Exercise brief
Where in the data below does the word "solving" appear? Copy each line that holds it.

Available records
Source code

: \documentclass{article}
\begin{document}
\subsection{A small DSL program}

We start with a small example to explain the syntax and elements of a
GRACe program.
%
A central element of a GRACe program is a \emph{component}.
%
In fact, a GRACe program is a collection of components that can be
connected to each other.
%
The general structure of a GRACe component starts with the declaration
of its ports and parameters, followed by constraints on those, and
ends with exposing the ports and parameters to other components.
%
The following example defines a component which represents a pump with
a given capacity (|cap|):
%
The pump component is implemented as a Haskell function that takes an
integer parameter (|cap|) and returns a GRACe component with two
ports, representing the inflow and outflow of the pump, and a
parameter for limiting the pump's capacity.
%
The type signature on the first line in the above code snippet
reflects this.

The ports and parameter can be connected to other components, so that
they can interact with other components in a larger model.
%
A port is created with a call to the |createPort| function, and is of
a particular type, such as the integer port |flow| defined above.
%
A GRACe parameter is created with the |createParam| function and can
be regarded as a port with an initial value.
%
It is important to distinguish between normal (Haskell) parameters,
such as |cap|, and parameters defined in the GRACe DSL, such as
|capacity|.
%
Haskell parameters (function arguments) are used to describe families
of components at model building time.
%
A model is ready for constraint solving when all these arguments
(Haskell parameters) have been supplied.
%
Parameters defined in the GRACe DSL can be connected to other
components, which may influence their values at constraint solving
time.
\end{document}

Task result
A model is ready for constraint solving when all these arguments
components, which may influence their values at constraint solving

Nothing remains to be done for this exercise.